• [Task objective]
Transcribe the records from the line containing "file:]\hfill sus shocktube.ups" onward, up to and including the final line, exactly and without anything else.

────

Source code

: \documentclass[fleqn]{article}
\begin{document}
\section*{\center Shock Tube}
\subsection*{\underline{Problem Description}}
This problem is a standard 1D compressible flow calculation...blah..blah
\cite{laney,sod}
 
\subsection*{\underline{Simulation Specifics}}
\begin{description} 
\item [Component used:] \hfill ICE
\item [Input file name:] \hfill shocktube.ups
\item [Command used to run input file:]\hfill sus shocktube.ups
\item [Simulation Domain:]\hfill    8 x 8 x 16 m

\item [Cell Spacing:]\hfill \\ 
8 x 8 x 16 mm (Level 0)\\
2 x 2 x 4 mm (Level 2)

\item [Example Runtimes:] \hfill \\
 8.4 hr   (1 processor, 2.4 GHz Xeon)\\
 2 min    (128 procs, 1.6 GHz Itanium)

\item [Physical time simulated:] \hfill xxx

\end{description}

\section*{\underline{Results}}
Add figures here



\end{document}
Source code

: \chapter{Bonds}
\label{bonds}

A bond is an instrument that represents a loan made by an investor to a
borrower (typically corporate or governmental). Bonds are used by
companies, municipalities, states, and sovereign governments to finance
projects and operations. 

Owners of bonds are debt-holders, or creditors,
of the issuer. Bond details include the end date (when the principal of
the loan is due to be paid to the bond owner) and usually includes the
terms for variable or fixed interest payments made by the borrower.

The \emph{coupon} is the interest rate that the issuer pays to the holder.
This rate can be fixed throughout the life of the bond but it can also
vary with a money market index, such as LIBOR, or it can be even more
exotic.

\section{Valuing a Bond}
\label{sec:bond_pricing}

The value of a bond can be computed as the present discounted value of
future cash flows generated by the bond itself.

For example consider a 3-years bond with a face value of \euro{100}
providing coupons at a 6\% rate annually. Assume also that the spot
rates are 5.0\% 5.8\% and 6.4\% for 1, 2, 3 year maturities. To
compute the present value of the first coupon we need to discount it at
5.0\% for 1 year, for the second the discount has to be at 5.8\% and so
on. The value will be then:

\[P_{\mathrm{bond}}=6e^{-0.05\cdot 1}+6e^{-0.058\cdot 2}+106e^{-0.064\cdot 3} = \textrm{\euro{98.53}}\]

────

• [Task response]
\item [Command used to run input file:]\hfill sus shocktube.ups
\item [Simulation Domain:]\hfill    8 x 8 x 16 m

\item [Cell Spacing:]\hfill \\ 
8 x 8 x 16 mm (Level 0)\\
2 x 2 x 4 mm (Level 2)

\item [Example Runtimes:] \hfill \\
 8.4 hr   (1 processor, 2.4 GHz Xeon)\\
 2 min    (128 procs, 1.6 GHz Itanium)

\item [Physical time simulated:] \hfill xxx

\end{description}

\section*{\underline{Results}}
Add figures here



\end{document}
Source code

: \chapter{Bonds}
\label{bonds}

A bond is an instrument that represents a loan made by an investor to a
borrower (typically corporate or governmental). Bonds are used by
companies, municipalities, states, and sovereign governments to finance
projects and operations. 

Owners of bonds are debt-holders, or creditors,
of the issuer. Bond details include the end date (when the principal of
the loan is due to be paid to the bond owner) and usually includes the
terms for variable or fixed interest payments made by the borrower.

The \emph{coupon} is the interest rate that the issuer pays to the holder.
This rate can be fixed throughout the life of the bond but it can also
vary with a money market index, such as LIBOR, or it can be even more
exotic.

\section{Valuing a Bond}
\label{sec:bond_pricing}

The value of a bond can be computed as the present discounted value of
future cash flows generated by the bond itself.

For example consider a 3-years bond with a face value of \euro{100}
providing coupons at a 6\% rate annually. Assume also that the spot
rates are 5.0\% 5.8\% and 6.4\% for 1, 2, 3 year maturities. To
compute the present value of the first coupon we need to discount it at
5.0\% for 1 year, for the second the discount has to be at 5.8\% and so
on. The value will be then:

\[P_{\mathrm{bond}}=6e^{-0.05\cdot 1}+6e^{-0.058\cdot 2}+106e^{-0.064\cdot 3} = \textrm{\euro{98.53}}\]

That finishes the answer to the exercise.